Regulations concerning:

(a) Sacred persons—the high priest, the priests, Levites, Nazarites, etc., and prescriptions concerning personal matters, as food and drink, clothing and other matters pertaining to the individual or domestic life.

(b) Sacred things—the furniture, vessels and utensils for public worship, and the sacrifices and sacraments of the Old Testament.

A sacrifice is a sacred action, in which an object is offered to God through a prescribed ceremony, as an acknowledgment of the guilt of sin (Heb. 10:3), and a testimony to the complete and perfect sacrifice which God was hereafter to provide.

(c) Sacred times—the Sabbath, the Feast of Trumpets, the Day of Atonement, the Feast of Tabernacles, the Feast of Pentecost, the Sabbatical Year, the Feast of Jubilee.

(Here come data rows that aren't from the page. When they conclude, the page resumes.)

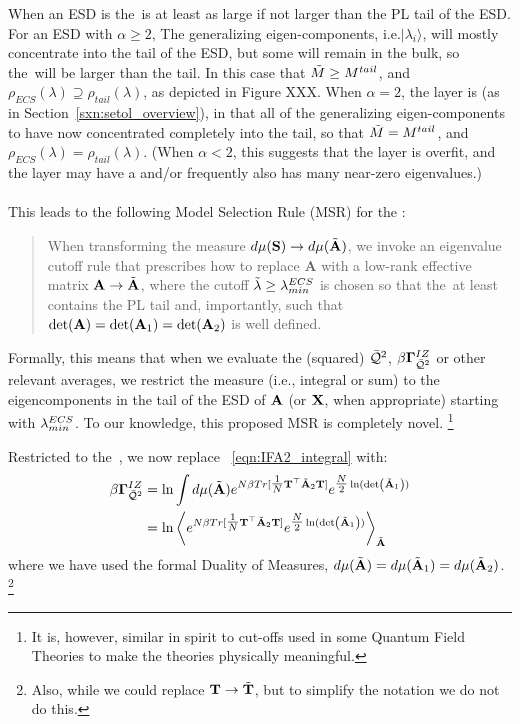 When an ESD is \emph{\FatTailed} the~\ECS is at least as large if not larger than the PL tail of the ESD.
For an ESD with $\alpha\ge 2$, The generalizing eigen-components, i.e.$|\lambda_{i}\rangle$, will mostly
concentrate into the tail of the ESD, but some will remain in the bulk, so
the~\ECS will be larger than the tail.
In this case that $\tilde{M}\ge M^{tail}$,
and
$\rho_{ECS}(\lambda)\supseteq\rho_{tail}(\lambda)$, as depicted in Figure XXX.
When $\alpha=2$,  the layer is \Ideal (as in Section~\ref{sxn:setol_overview}),
in that all of the generalizing eigen-components to have now concentrated completely into the tail, so that
 $\tilde{M}=M^{tail}$,
and
$\rho_{ECS}(\lambda)=\rho_{tail}(\lambda)$.
(When $\alpha< 2$, this suggests that the layer is overfit, and the layer may have a \CorrelationTrap and/or
frequently also has many near-zero eigenvalues.)
\\
\\
This leads to the following Model Selection Rule (MSR) for the \ECS:
\begin{quote}
  When transforming the measure $d\mu(\mathbf{S}) \rightarrow d\mu(\tilde{\mathbf{A}})$, we invoke an eigenvalue cutoff rule that
  prescribes how to replace $\mathbf{A}$ with a low-rank effective matrix $\mathbf{A}\rightarrow\tilde{\mathbf{A}}$,
  where the cutoff $\tilde{\lambda}\ge\lambda^{ECS}_{min}$ is chosen so that the~\ECS at least contains the PL tail
  and, importantly, such that $\det(\mathbf{A})=\det(\mathbf{A}_{1})=\det(\mathbf{A}_{2})$ is well defined.  
\end{quote}
Formally, this means that when we evaluate the \Quality (squared) $\bar{\mathcal{Q}}^{2}$, \GeneratingFunction $\beta\mathbf{\Gamma}^{IZ}_{\bar{\mathcal{Q}}^{2}}$
or other relevant averages, we restrict the measure (i.e., integral or sum) to the eigencomponents in the tail of the ESD of
$\mathbf{A}$ (or $\mathbf{X}$, when appropriate)
starting with $\lambda^{ECS}_{min}$.  
To our knowledge, this proposed MSR is completely novel.%
\footnote{It is, however, similar in spirit to cut-offs used in some Quantum Field Theories to make the theories physically meaningful.}

Restricted to the~\ECS, we now replace \EQN~\ref{eqn:IFA2_integral} with:
\begin{align}
  \nonumber 
  \beta\mathbf{\Gamma}^{IZ}_{\bar{\mathcal{Q}}^{2}} 
  &=
  \ln \int d\mu(\tilde{\mathbf{A}})
  e^{N\beta Tr[\tfrac{1}{N}{\mathbf{T}}^{\top}\tilde{\mathbf{A}}_{2}{\mathbf{T}}] }
  e^{\tfrac{N}{2}\ln(\mbox{}{\text{det}}\left(\tilde{\mathbf{A}}_{1}\right))} \\
  \label{eqn:IFA2_braket}
  & =
  \ln
  \left\langle
  e^{N\beta Tr[\tfrac{1}{N}{\mathbf{T}}^{\top}\tilde{\mathbf{A}}_{2}{\mathbf{T}}] }
  e^{\tfrac{N}{2}\ln(\mbox{}{\text{det}}\left(\tilde{\mathbf{A}}_{1}\right))}
    \right\rangle_{\tilde{\mathbf{A}}}
\end{align}
where we have used the formal Duality of Measures, $d\mu(\tilde{\mathbf{A}})=d\mu(\tilde{\mathbf{A}}_{1})=d\mu(\tilde{\mathbf{A}}_{2})$.
\footnote{Also, while we could replace ${\mathbf{T}}\rightarrow\tilde{\mathbf{T}}$, but to simplify the notation we do not do this.}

(d) Sacred places—the Holy City, the Tabernacle, the Temple. In these buildings, each of its three divisions, the Court, the Holy Place and the Holy of Holies, had its peculiar significance.

33. What was the chief object of the Ceremonial Law?

To foreshadow the blessings to be procured and offered through Christ.

Col. 2:16, 17—”Let no man therefore judge you in meat, or in drink, or in respect of a feast day, or of a new moon, or a sabbath day: which are a shadow of the things to come; but the body is Christ’s.”

34. How is the abrogation of the Ceremonial Law proved?

(a) From the argument of the Epistle to the Hebrews concerning Melchisedek.

Heb. 7:12—”For the priesthood being changed, there is made ot necessity a change also of the law.”

(b) From its argument concerning the temporary character of the first tabernacle.

Heb. 9:9—”Wrhich is a figure for the time present.” v. 12—”But Christ having come through the greater and more perfect tabernacle.”

(c) From the proceedings of the council at Jerusalem, the first synod of the Christian Church (Acts 15: 1 sqq.).

(d) From Peter’s vision (Acts 10: 11).

(e) From Paul’s rebuke of Peter (Gal. 2: 14-16), and of the Galatians, who insisted on the permanence of ceremonial ordinances.

Gal. 4:10, 11—”Ye observe days and months and seasons and years. 1 am afraid of you, lest by any means 1 have bestowed labor upon you in vain.” 5:2—”If ye receive circumcision, Christ shall profit you nothing.”

(f) When the body comes, its shadow disappears; the type yields to the antitype (Heb. 10: I; Col. 2: 17).

35. How is “Gospel” to be defined when contrasted with “Law”?

The promise of the gratuitous forgiveness of sins for Christ’s sake. (See above, 6.)

In the New Testament the verb “euaggelizein” occurs fifty-six, and the noun “euaggelion,” seventy-two times, In the Gospels and Acts, the reference is simply to “good tidings.” In Luke 16: 16, the contrast with “Law” first appears. In the Epistles the restriction to the specific good tidings brought by Christ becomes very marked, as in Gal. 1: 8; Rom. 1: 16. A study of the passages in the Gospels, in the light of the use of the word in the Epistles, shows that the same specific meaning belongs also there.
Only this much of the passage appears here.